▼▼▼
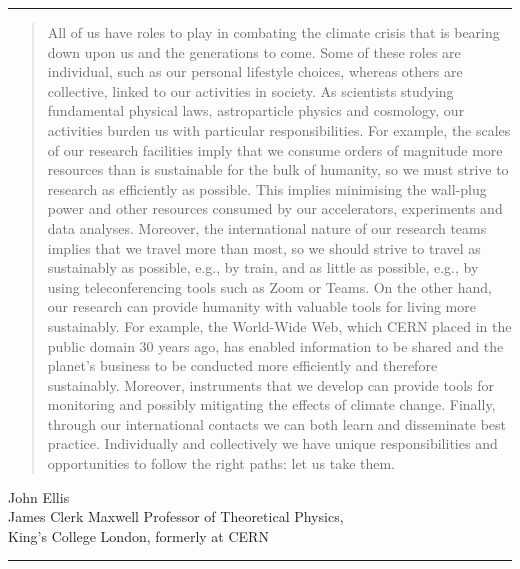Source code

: \documentclass[../SustainableHEP.tex]{subfiles}
\begin{document}
\textcolor{Pythongreen}{\rule{2cm}{3pt}}

\begin{quotation}
All of us have roles to play in combating the climate crisis that is bearing down upon us and the generations to come. Some of these roles are individual, such as our personal lifestyle choices, whereas others are collective, linked to our activities in society. As scientists studying fundamental physical laws, astroparticle physics and cosmology, our activities burden us with particular responsibilities. For example, the scales of our research facilities imply that we consume orders of magnitude more resources than is sustainable for the bulk of humanity, so we must strive to research as efficiently as possible. This implies minimising the wall-plug power and other resources consumed by our accelerators, experiments and data analyses. Moreover, the international nature of our research teams implies that we travel more than most, so we should strive to travel as sustainably as possible, e.g., by train, and as little as possible, e.g., by using teleconferencing tools such as Zoom or Teams. On the other hand, our research can provide humanity with valuable tools for living more sustainably. For example, the World-Wide Web, which CERN placed in the public domain 30 years ago, has enabled information to be shared and the planet’s business to be conducted more efficiently and therefore sustainably. Moreover, instruments that we develop can provide tools for monitoring and possibly mitigating the effects of climate change. Finally, through our international contacts we can both learn and disseminate best practice. Individually and collectively we have unique responsibilities and opportunities to follow the right paths: let us take them.
\end{quotation}
\begin{flushleft}
John Ellis\\
James Clerk Maxwell Professor of Theoretical Physics,\\
King’s College London, formerly at CERN
\end{flushleft}

\textcolor{Pythongreen}{\rule{2cm}{3pt}}
\end{document}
▲▲▲
» **Task item**: In the listing above, find each line with "begin" and copy it.

» **Written answer**:
\begin{document}
\begin{quotation}
\begin{flushleft}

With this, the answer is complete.